Il nuovo di Michele Bravi si chiama La geografia del buio ed è fuori dal 20 marzo. Un lavoro che segna il ritorno dell’artista sulle scene musicali

Da mercoledì 19 febbraio è possibile presalvare e preordinare La Geografia del Buio, il nuovo album di Michele Bravi. Un lavoro disponibile in tutte le piattaforme digitali e con il formato fisico a partire da venerdì 20 marzo, che segna il ritorno dell’artista. A distanza di tre anni da Anime di carta, che contiene Il diario degli errori, Michele Bravi torna con un nuovo progetto musicale, profondamente diverso. Il primo lavoro pubblico dopo il brutto incidente che l’ha coinvolto in prima persona e che ha segnato il suo allontanamento dalle scene.

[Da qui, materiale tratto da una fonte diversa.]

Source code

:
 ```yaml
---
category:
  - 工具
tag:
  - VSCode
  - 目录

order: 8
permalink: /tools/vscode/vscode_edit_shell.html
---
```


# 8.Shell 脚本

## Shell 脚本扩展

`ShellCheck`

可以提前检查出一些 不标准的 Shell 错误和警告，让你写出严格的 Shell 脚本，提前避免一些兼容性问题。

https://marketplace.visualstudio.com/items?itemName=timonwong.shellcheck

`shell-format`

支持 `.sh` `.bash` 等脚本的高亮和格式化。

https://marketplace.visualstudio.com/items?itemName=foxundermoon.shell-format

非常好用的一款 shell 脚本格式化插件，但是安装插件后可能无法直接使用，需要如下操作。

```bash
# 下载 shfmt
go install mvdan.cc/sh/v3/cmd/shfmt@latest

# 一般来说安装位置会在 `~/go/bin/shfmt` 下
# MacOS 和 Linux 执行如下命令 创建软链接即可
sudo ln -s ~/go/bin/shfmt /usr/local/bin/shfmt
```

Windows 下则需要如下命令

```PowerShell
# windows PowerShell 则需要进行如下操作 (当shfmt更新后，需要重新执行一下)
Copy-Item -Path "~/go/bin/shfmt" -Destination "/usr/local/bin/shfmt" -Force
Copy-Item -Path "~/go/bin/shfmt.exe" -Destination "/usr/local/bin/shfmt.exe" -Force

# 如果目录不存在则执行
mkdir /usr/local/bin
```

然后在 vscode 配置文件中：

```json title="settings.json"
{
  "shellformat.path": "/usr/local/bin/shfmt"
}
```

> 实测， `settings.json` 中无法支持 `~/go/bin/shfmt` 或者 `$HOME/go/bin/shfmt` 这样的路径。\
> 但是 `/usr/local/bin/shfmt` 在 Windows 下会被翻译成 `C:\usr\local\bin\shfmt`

Avere le parole per dire il caos non salva da niente ma almeno disegna il labirinto. La Geografia del Buio è un racconto attraverso la ferita del mondo. Una perdita di aderenza dal reale e il tuffo in un’oscurità che racchiude in sé la violenza della vita e riscopre nell’amore l’unica salvezza. Un amore che non combatte il male ma che aiuta a disegnarne la geografia“.


L’estetica del disco di Michele Bravi si sviluppa in una sequenza di immagini oniriche e surreali. Allucinazioni, che Michele racconta attraverso le parole e la musica. Si susseguono suggestioni evocative che rimandano a una realtà stravolta e a un profondo dolore che avvolge, immerge e nasconde ogni cosa come una profonda coltre di nebbia. Il concept dell’album è caricato di drammaticità. È come se la realtà si palesasse sotto forma di rappresentazione teatrale, dove la separazione tra spettatori e attori è un limite invalicabile.